## Your goal
Which lines have the string "rewards"? Copy all of them from the entries below.

## Records to process
+--

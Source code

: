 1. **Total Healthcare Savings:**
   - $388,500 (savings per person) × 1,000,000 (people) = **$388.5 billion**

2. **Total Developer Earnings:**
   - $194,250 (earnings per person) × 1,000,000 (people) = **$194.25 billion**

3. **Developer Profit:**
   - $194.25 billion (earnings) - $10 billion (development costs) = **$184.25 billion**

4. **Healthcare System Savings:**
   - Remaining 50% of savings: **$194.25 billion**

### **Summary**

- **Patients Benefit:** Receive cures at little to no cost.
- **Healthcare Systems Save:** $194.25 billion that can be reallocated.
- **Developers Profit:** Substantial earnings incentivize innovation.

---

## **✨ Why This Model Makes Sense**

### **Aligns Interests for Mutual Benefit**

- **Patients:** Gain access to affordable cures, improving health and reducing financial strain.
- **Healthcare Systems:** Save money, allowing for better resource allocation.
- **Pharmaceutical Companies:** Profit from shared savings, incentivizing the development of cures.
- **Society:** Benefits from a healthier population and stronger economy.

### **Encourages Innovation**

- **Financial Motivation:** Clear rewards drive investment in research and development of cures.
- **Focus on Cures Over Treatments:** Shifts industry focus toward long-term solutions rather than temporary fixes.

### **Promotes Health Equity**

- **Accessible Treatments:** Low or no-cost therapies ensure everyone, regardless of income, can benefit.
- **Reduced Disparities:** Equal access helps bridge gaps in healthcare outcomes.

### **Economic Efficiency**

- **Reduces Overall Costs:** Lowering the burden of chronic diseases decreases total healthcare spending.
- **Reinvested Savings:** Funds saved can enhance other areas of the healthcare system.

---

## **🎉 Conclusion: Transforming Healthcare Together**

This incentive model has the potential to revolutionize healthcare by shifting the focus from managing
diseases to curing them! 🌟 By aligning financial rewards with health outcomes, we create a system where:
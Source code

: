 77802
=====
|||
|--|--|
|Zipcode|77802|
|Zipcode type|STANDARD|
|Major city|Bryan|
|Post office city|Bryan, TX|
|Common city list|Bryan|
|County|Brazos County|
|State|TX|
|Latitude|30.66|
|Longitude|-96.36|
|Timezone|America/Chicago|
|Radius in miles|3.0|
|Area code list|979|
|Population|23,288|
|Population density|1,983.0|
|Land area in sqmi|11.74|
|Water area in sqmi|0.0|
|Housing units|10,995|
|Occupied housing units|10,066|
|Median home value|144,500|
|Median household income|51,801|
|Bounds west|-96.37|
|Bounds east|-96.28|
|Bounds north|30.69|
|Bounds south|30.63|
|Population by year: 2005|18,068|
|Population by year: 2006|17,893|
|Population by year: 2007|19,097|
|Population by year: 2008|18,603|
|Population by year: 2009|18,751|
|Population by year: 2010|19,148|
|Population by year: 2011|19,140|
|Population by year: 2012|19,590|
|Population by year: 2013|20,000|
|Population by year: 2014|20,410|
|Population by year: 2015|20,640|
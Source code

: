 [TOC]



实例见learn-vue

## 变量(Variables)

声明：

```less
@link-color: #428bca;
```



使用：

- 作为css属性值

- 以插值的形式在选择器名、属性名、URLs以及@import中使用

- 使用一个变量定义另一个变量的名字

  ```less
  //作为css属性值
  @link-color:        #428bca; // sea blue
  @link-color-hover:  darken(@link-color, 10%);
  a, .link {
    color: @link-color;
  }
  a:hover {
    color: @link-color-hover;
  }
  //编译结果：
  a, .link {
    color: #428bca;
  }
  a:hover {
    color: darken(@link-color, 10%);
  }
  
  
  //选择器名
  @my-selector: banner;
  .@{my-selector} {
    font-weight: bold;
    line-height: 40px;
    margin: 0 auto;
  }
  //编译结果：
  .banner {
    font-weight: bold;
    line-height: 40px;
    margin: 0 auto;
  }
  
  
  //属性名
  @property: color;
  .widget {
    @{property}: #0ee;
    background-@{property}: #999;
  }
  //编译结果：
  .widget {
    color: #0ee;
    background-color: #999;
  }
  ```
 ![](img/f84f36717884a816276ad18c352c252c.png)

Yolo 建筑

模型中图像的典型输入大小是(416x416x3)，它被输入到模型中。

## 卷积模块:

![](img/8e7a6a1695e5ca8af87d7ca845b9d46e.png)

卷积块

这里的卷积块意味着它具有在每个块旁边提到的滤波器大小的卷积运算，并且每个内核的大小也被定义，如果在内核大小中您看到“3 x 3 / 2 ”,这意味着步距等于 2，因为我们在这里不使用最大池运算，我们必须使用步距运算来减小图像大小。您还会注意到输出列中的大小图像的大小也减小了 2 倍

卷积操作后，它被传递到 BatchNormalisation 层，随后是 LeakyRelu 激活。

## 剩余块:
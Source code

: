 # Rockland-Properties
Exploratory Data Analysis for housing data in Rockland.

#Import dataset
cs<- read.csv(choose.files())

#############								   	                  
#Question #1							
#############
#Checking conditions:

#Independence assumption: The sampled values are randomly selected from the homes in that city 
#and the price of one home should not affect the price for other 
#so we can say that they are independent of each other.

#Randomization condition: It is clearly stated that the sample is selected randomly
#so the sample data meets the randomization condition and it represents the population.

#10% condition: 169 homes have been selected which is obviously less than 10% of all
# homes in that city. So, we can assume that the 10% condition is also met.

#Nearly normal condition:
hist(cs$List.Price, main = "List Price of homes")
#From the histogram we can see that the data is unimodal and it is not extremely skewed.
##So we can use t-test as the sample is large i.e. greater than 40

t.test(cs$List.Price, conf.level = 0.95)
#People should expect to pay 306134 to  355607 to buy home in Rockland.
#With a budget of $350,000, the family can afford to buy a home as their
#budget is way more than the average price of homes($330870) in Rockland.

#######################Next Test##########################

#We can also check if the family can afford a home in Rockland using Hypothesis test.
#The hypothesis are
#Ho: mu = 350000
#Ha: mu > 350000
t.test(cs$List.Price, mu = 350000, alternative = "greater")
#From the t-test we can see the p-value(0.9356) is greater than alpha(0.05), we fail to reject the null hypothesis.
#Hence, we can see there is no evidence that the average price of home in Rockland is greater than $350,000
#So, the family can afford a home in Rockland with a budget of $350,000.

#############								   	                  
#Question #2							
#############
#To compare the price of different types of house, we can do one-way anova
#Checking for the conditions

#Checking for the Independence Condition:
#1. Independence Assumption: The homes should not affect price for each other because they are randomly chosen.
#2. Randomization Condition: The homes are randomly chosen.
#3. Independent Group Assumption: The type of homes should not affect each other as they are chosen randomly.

+--

## Result of this exercise
- **Financial Motivation:** Clear rewards drive investment in research and development of cures.
diseases to curing them! 🌟 By aligning financial rewards with health outcomes, we create a system where:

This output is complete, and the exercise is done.